(Exercise description) Lift out, unaltered, the lines of the material below between the line holding "- 如果任意一个位置的前缀和都非负（即 $sum_1, sum_2, \dots, sum_n" and the line holding "- 洛谷 P1981 表达式求值", counting both.

[Start of Attachment]

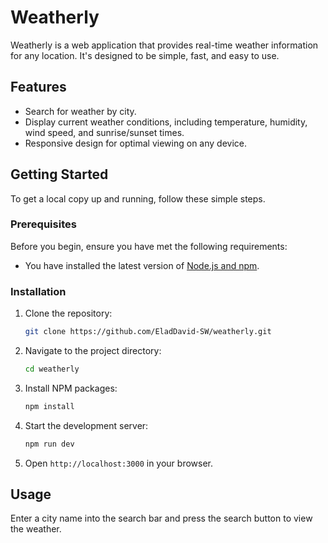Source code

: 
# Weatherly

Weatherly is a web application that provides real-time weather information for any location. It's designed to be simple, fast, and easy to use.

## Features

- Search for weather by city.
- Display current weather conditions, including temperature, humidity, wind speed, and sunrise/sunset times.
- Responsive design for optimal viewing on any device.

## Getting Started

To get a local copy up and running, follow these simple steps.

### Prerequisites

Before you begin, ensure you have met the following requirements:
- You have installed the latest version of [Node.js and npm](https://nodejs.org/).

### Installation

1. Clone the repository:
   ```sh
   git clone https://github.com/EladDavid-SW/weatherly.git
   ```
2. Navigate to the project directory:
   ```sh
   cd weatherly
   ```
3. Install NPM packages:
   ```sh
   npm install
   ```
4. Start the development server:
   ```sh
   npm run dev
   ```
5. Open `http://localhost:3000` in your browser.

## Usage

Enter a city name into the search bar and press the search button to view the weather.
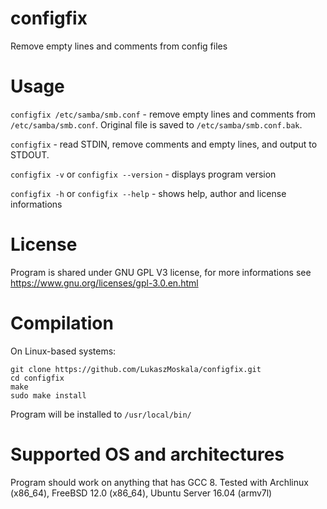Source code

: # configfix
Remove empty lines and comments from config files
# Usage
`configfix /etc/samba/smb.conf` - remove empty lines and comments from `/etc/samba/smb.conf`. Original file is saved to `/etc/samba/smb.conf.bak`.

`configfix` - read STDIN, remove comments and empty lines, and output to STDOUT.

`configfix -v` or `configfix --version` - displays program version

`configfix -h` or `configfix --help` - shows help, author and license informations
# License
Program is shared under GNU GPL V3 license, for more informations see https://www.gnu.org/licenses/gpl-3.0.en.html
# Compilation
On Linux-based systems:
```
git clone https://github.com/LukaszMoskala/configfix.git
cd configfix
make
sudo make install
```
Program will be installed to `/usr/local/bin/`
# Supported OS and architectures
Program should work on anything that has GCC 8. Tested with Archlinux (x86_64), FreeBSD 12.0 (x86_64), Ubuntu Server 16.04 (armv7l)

[End of Attachment]
[Start of Attachment]

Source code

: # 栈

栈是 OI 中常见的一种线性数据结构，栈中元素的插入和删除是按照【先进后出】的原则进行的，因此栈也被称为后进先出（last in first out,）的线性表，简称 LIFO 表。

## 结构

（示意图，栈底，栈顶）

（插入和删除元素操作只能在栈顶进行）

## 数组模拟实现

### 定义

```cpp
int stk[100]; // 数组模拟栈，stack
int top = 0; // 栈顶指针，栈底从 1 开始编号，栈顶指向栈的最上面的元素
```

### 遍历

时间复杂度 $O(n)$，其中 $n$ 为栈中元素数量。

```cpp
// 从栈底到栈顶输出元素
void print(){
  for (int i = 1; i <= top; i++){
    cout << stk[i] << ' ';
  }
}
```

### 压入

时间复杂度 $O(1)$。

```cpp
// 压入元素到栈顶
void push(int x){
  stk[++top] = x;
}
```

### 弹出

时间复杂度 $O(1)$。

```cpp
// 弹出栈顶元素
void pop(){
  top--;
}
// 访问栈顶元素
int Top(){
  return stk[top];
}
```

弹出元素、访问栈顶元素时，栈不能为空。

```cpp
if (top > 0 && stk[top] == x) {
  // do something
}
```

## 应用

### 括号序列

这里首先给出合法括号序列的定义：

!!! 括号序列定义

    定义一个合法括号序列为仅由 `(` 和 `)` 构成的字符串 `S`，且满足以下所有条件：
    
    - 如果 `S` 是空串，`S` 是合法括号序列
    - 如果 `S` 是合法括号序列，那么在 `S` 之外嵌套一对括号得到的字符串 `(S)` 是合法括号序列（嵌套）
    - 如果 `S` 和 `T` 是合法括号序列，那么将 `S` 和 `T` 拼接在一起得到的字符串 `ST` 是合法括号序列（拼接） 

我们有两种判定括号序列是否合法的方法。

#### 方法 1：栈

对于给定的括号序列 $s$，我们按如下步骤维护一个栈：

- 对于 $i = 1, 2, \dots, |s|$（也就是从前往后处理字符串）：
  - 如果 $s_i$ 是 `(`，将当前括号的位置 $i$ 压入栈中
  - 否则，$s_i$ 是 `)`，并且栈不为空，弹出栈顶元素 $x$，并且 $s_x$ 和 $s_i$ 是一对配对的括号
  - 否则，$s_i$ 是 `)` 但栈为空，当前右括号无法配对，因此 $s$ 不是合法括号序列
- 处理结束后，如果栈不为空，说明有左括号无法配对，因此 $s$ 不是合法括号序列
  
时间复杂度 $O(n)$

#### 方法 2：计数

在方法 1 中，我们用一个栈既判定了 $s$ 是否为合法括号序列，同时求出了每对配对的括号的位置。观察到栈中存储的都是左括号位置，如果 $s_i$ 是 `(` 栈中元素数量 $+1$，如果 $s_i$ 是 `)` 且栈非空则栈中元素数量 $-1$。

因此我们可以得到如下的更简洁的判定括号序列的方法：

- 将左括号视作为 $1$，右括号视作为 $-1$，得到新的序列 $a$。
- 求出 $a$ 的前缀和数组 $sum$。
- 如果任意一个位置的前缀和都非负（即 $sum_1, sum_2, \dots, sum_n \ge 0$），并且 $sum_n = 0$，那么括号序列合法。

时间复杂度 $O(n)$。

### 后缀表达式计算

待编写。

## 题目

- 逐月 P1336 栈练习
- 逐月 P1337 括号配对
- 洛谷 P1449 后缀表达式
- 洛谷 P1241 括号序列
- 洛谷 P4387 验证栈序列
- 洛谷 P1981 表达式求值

[End of Attachment]

(Problem solution)
- 如果任意一个位置的前缀和都非负（即 $sum_1, sum_2, \dots, sum_n \ge 0$），并且 $sum_n = 0$，那么括号序列合法。

时间复杂度 $O(n)$。

### 后缀表达式计算

待编写。

## 题目

- 逐月 P1336 栈练习
- 逐月 P1337 括号配对
- 洛谷 P1449 后缀表达式
- 洛谷 P1241 括号序列
- 洛谷 P4387 验证栈序列
- 洛谷 P1981 表达式求值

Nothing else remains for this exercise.